## Exercise requirements
Search term "SpecialCharTok": please show all lines in the listing that contain it.

## Data in this exercise
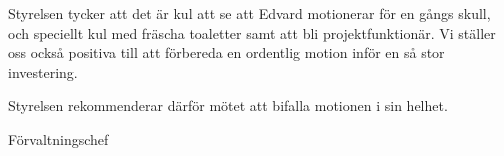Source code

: \documentclass[../_main/handlingar.tex]{subfiles}
\begin{document}
\motionssvar

Styrelsen tycker att det är kul att se att Edvard motionerar för en gångs skull, och speciellt kul med fräscha toaletter samt att bli projektfunktionär. Vi ställer oss också positiva till att förbereda en ordentlig motion inför en så stor investering.  

Styrelsen rekommenderar därför mötet att bifalla motionen i sin helhet.


\begin{signatures}{1}
    \ist
    \signature{\fvc}{Förvaltningschef}
\end{signatures}
\end{document}
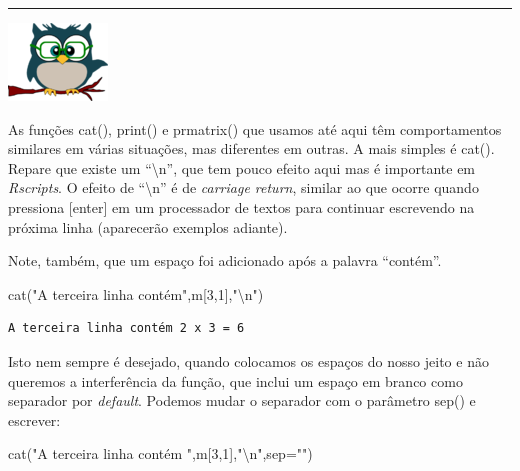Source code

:\documentclass[
]{article}
\newenvironment{Shaded}{\begin{snugshade}}{\end{snugshade}}
\newcommand{\AttributeTok}[1]{\textcolor[rgb]{0.77,0.63,0.00}{#1}}
\newcommand{\DecValTok}[1]{\textcolor[rgb]{0.00,0.00,0.81}{#1}}
\newcommand{\FunctionTok}[1]{\textcolor[rgb]{0.00,0.00,0.00}{#1}}
\newcommand{\NormalTok}[1]{#1}
\newcommand{\SpecialCharTok}[1]{\textcolor[rgb]{0.00,0.00,0.00}{#1}}
\newcommand{\StringTok}[1]{\textcolor[rgb]{0.31,0.60,0.02}{#1}}
\begin{document}
\begin{center}\rule{0.5\linewidth}{0.5pt}\end{center}

\begin{flushleft}\includegraphics[width=0.08\linewidth]{coruja} \end{flushleft}

As funções cat(), print() e prmatrix() que usamos até aqui têm
comportamentos similares em várias situações, mas diferentes em outras.
A mais simples é cat(). Repare que existe um ``\textbackslash n'', que
tem pouco efeito aqui mas é importante em \emph{Rscripts}. O efeito de
``\textbackslash n'' é de \emph{carriage return}, similar ao que ocorre
quando pressiona {[}enter{]} em um processador de textos para continuar
escrevendo na próxima linha (aparecerão exemplos adiante).

Note, também, que um espaço foi adicionado após a palavra ``contém''.

\begin{Shaded}
\begin{Highlighting}[]
\FunctionTok{cat}\NormalTok{(}\StringTok{"A terceira linha contém"}\NormalTok{,m[}\DecValTok{3}\NormalTok{,}\DecValTok{1}\NormalTok{],}\StringTok{"}\SpecialCharTok{\textbackslash{}n}\StringTok{"}\NormalTok{)}
\end{Highlighting}
\end{Shaded}

\begin{verbatim}
A terceira linha contém 2 x 3 = 6 
\end{verbatim}

Isto nem sempre é desejado, quando colocamos os espaços do nosso jeito e
não queremos a interferência da função, que inclui um espaço em branco
como separador por \emph{default}. Podemos mudar o separador com o
parâmetro sep() e escrever:

\begin{Shaded}
\begin{Highlighting}[]
\FunctionTok{cat}\NormalTok{(}\StringTok{"A terceira linha contém "}\NormalTok{,m[}\DecValTok{3}\NormalTok{,}\DecValTok{1}\NormalTok{],}\StringTok{"}\SpecialCharTok{\textbackslash{}n}\StringTok{"}\NormalTok{,}\AttributeTok{sep=}\StringTok{""}\NormalTok{)}
\end{Highlighting}
\end{Shaded}
\end{document}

## Solution
\newcommand{\SpecialCharTok}[1]{\textcolor[rgb]{0.00,0.00,0.00}{#1}}
\FunctionTok{cat}\NormalTok{(}\StringTok{"A terceira linha contém"}\NormalTok{,m[}\DecValTok{3}\NormalTok{,}\DecValTok{1}\NormalTok{],}\StringTok{"}\SpecialCharTok{\textbackslash{}n}\StringTok{"}\NormalTok{)}
\FunctionTok{cat}\NormalTok{(}\StringTok{"A terceira linha contém "}\NormalTok{,m[}\DecValTok{3}\NormalTok{,}\DecValTok{1}\NormalTok{],}\StringTok{"}\SpecialCharTok{\textbackslash{}n}\StringTok{"}\NormalTok{,}\AttributeTok{sep=}\StringTok{""}\NormalTok{)}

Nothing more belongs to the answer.